With more hard work and research, new data points emerge which might only add a tiny tessera to our mosaic. It might confirm a piece of our emerging thesis, or it might force us to reconsider an earlier assumption.
This iterative layering of understanding is a slow burn. There’s no algorithm for it.
An initial discounted cash flow (DCF) model might suggest undervaluation, but that model is built on a foundation of assumptions – growth rates, discount rates, terminal values. Each of those assumptions is, in itself, a mini-thesis that needs to be tested and refined.
The spreadsheet gives an illusion of precision, but the real intellectual labor lies in the qualitative assessment underpinning those numbers.
And sometimes, after weeks or even months of digging, the mosaic remains stubbornly incomplete. The picture refuses to resolve into a clear "buy." The margin of safety isn't compelling enough, or a crucial question about the business's long-term durability remains unanswered.
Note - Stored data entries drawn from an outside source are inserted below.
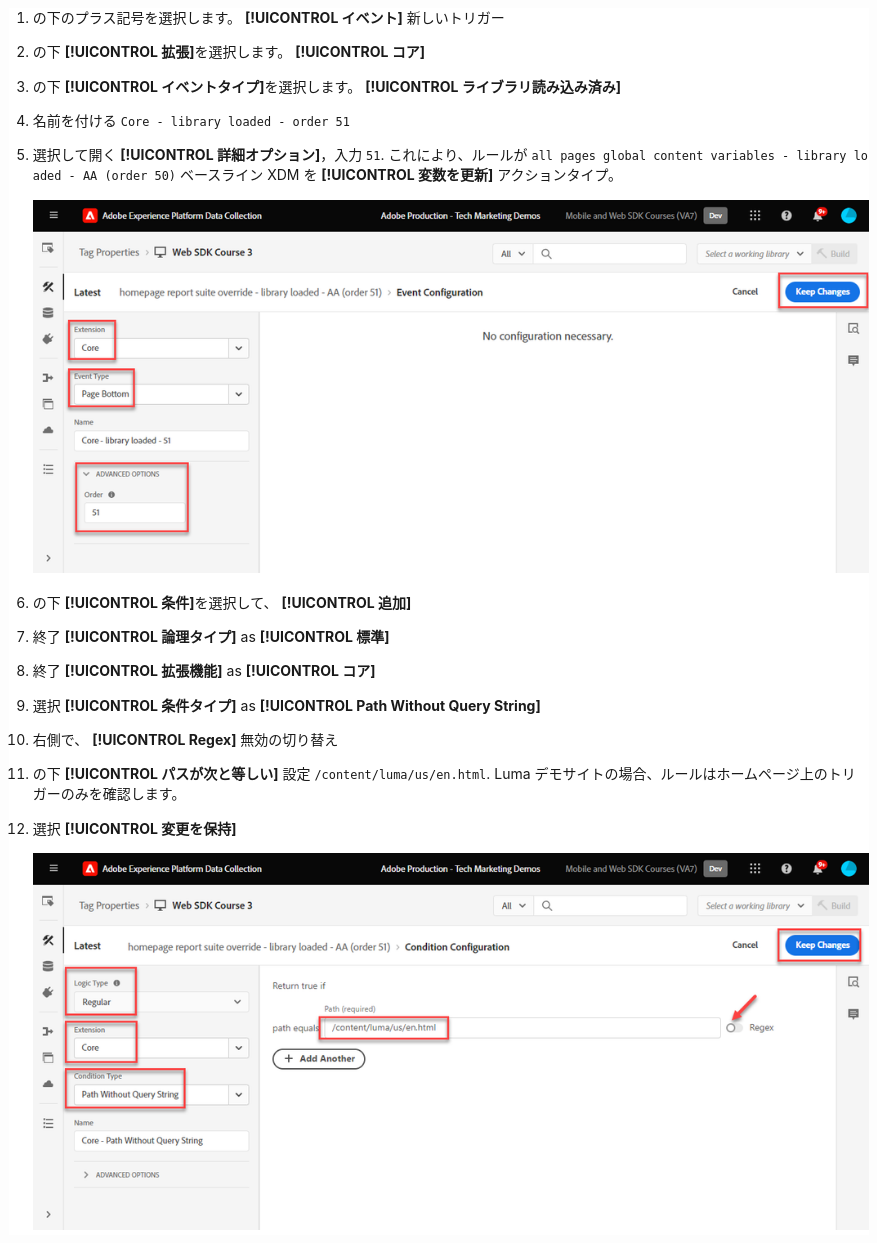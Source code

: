 1. の下のプラス記号を選択します。 **[!UICONTROL イベント]** 新しいトリガー

1. の下 **[!UICONTROL 拡張]**&#x200B;を選択します。 **[!UICONTROL コア]**

1. の下 **[!UICONTROL イベントタイプ]**&#x200B;を選択します。 **[!UICONTROL ライブラリ読み込み済み]**

1. 名前を付ける `Core - library loaded - order 51`

1. 選択して開く **[!UICONTROL 詳細オプション]**，入力 `51`. これにより、ルールが `all pages global content variables - library loaded - AA (order 50)` ベースライン XDM を **[!UICONTROL 変数を更新]** アクションタイプ。

   ![Analytics レポートスイートの上書き](assets/set-up-analytics-rs-override.png)

1. の下 **[!UICONTROL 条件]**&#x200B;を選択して、 **[!UICONTROL 追加]**

1. 終了 **[!UICONTROL 論理タイプ]** as **[!UICONTROL 標準]**

1. 終了 **[!UICONTROL 拡張機能]** as **[!UICONTROL コア]**

1. 選択 **[!UICONTROL 条件タイプ]** as **[!UICONTROL Path Without Query String]**

1. 右側で、 **[!UICONTROL Regex]** 無効の切り替え

1. の下 **[!UICONTROL パスが次と等しい]** 設定 `/content/luma/us/en.html`. Luma デモサイトの場合、ルールはホームページ上のトリガーのみを確認します。

1. 選択 **[!UICONTROL 変更を保持]**

   ![Analytics レポートスイートの上書き条件](assets/set-up-analytics-override-condition.png)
In our action-oriented world, this can feel like failure. We’ve put in the work, where’s the payoff?
But this, I believe, is another crucial juncture where the "half-conviction problem" in value investing diverges from the pursuit of quick certitude.
The decision to place a company on the "too hard" pile, or to add it to a watchlist for further observation rather than immediate investment, isn't an admission of defeat. It's an act of discipline.
It's recognizing the limits of your current understanding and respecting the principle that it's better to miss an opportunity than to rush into a mistake.
The beauty of the "not-quite-there-yet" investment idea is that it remains open to new information. A prematurely hardened conviction can make us resistant to disconfirming evidence. We become invested in being right, rather than in getting it right. But an idea held more loosely, as a working hypothesis, is more adaptable.
This process also cultivates a deep sense of patience. Patience allows the market to serve up opportunities. Patience also allows a business to demonstrate its resilience (or lack thereof) over time. And it is the patience that allows for the slow accretion of knowledge that eventually builds true, "earned" conviction, not just borrowed or hastily assembled belief.
So, while the world outside may shout for immediate answers and bold predictions, perhaps the real strength lies in our willingness to engage in the long, quiet craft of understanding.
To embrace the messy, "iterative" journey of forming an investment thesis, and to find satisfaction not just in the final picture, but in the thoughtful placement of each individual tile, even when the full image remains tantalizingly just out of clear view.